Most children by the age of 5, they already wore the ‘prestigious’ gown twice! Reading it now sounds shocking? Well, that is the trend these days. Schools will have the children in Kg2 graduate to Nursery1. Then when they get to Nursery2, they wear the gown again in recognition of their graduation to Basic/primary 1. (i am getting confused already).  The third time wearing the gown is graduating from basic/primary 5/6 (do we even have 6 again?) out of the primary school to enter into the secondary school. Phew! Now, after the final class in the secondary school, there is a graduation ceremony where the gown is again worn to signify conclusion of the secondary school. Of course we already know it will be worn at the matriculation  and graduation ceremony of  tertiary institutions.

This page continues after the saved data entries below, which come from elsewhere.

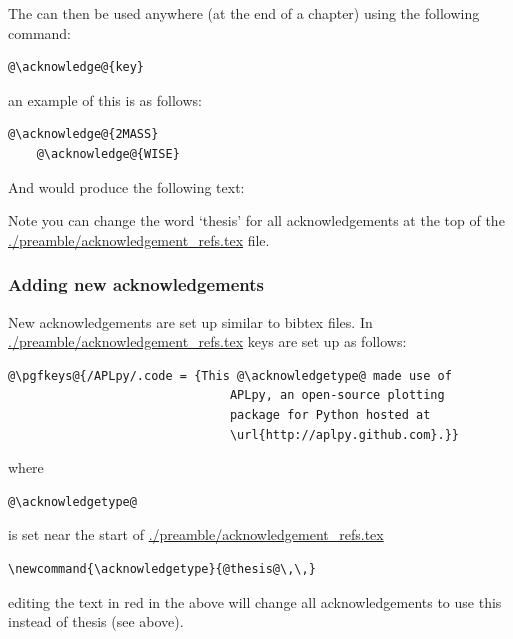     The can then be used anywhere (\ie at the end of a chapter) using the following command: 

    \begin{lstlisting}[style=base]
    @\acknowledge@{key}
    \end{lstlisting}

    an example of this is as follows:

    \begin{lstlisting}[style=base]
    @\acknowledge@{2MASS}
    @\acknowledge@{WISE}
    \end{lstlisting}

    And would produce the following text: \\



    Note you can change the word `thesis' for all acknowledgements at the top of the \url{./preamble/acknowledgement_refs.tex} file.

    \subsubsection{Adding new acknowledgements}

    New acknowledgements are set up similar to bibtex files. In \url{./preamble/acknowledgement_refs.tex} keys are set up as follows:

    \begin{lstlisting}[style=base]
    @\pgfkeys@{/APLpy/.code = {This @\acknowledgetype@ made use of 
                               APLpy, an open-source plotting 
                               package for Python hosted at 
                               \url{http://aplpy.github.com}.}}
    \end{lstlisting}

    \noindent where
    \begin{lstlisting}[style=base]
    @\acknowledgetype@
    \end{lstlisting}

    \noindent is set near the start of \url{./preamble/acknowledgement_refs.tex}

    \begin{lstlisting}[style=base]
    \newcommand{\acknowledgetype}{@thesis@\,\,}
    \end{lstlisting}

    \noindent editing the text in red in the above will change all acknowledgements to use this instead of thesis (see above).



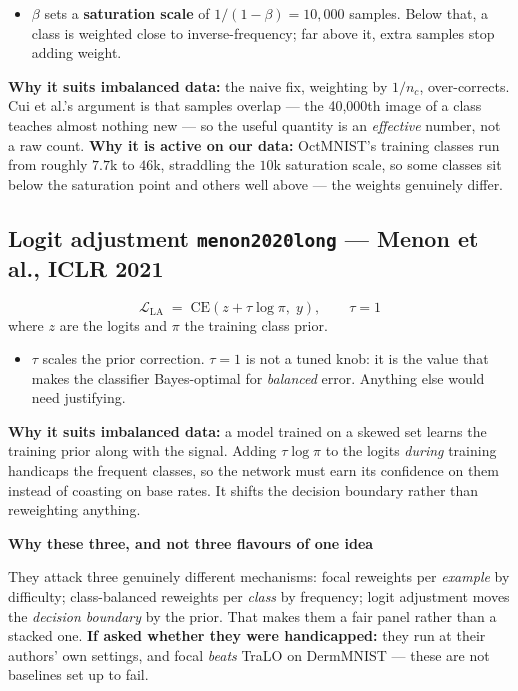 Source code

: \documentclass[11pt,a4paper]{article}
\newenvironment{callout}[1]
  {\par\medskip\noindent\begin{lrbox}{\calloutbox}%
   \begin{minipage}{\dimexpr\linewidth-20pt\relax}%
   \textbf{#1}\par\smallskip}
  {\end{minipage}\end{lrbox}%
   \setlength{\fboxsep}{10pt}%
   \colorbox{boxgrey}{\usebox{\calloutbox}}\par\medskip}
\begin{document}
\begin{itemize}
\item $\beta$ sets a \textbf{saturation scale} of $1/(1-\beta) = 10{,}000$ samples. Below
that, a class is weighted close to inverse-frequency; far above it, extra samples stop
adding weight.
\end{itemize}

\textbf{Why it suits imbalanced data:} the naive fix, weighting by $1/n_c$, over-corrects.
Cui et al.'s argument is that samples overlap --- the 40{,}000th image of a class teaches
almost nothing new --- so the useful quantity is an \emph{effective} number, not a raw
count. \textbf{Why it is active on our data:} OctMNIST's training classes run from roughly
$7.7$k to $46$k, straddling the $10$k saturation scale, so some classes sit below the
saturation point and others well above --- the weights genuinely differ.

\subsection{Logit adjustment \quad\small\texttt{menon2020long} --- Menon et al., ICLR 2021}
\[
\mathcal{L}_{\text{LA}} \;=\; \mathrm{CE}\!\left(z + \tau\log\pi,\; y\right),
\qquad \tau = 1
\]
where $z$ are the logits and $\pi$ the training class prior.

\begin{itemize}
\item $\tau$ scales the prior correction. $\tau{=}1$ is not a tuned knob: it is the value
that makes the classifier Bayes-optimal for \emph{balanced} error. Anything else would need
justifying.
\end{itemize}

\textbf{Why it suits imbalanced data:} a model trained on a skewed set learns the training
prior along with the signal. Adding $\tau\log\pi$ to the logits \emph{during} training
handicaps the frequent classes, so the network must earn its confidence on them instead of
coasting on base rates. It shifts the decision boundary rather than reweighting anything.

\begin{callout}{Why these three, and not three flavours of one idea}
They attack three genuinely different mechanisms: focal reweights per \emph{example} by
difficulty; class-balanced reweights per \emph{class} by frequency; logit adjustment moves
the \emph{decision boundary} by the prior. That makes them a fair panel rather than a
stacked one. \textbf{If asked whether they were handicapped:} they run at their authors'
own settings, and focal \emph{beats} TraLO on DermMNIST --- these are not baselines set up
to fail.
\end{callout}
\end{document}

I was of the opinion that this gown is supposed to be a prestigious one to be looked forward to by students. Something like, ‘I can’t wait to make good grades so that I can also wear that prestigious graduation gown’.  You know? However, it may seem that there is no longer any big deal about this gown as even toddlers wear them. It has lost the dignity attached to it.
I spoke to a few school owners and while trying to justify this weird act of letting children who are not yet in secondary schools wear this gown, they said ‘the movement from kg to nursery is a stage migration and should be celebrated.’ Well, i am not arguing and not saying it should not be celebrated. All i am saying is why remove the dignity from the graduation gown? Could there just not be a ‘graduation’ party or end of year party or any name that it needs to be called without the gown?  One proprietor however, argued that they only do from primary 6 and that is because it is the trend and if they do not do it, parents will not be happy as other schools are doing same. It is then possible that maybe we have some proprietors who do not agree to this but only go ahead to do it to follow trend.  It is also another source to rip parents off extra cash. Common! A child is graduating from nursery to basic1 and is asked to pay as much as N20, 000. The average however is N5000. This in my opinion is also unnecessarily much.
Am I complaining because i am a parent or because it sounds absolutely silly to me. Maybe both.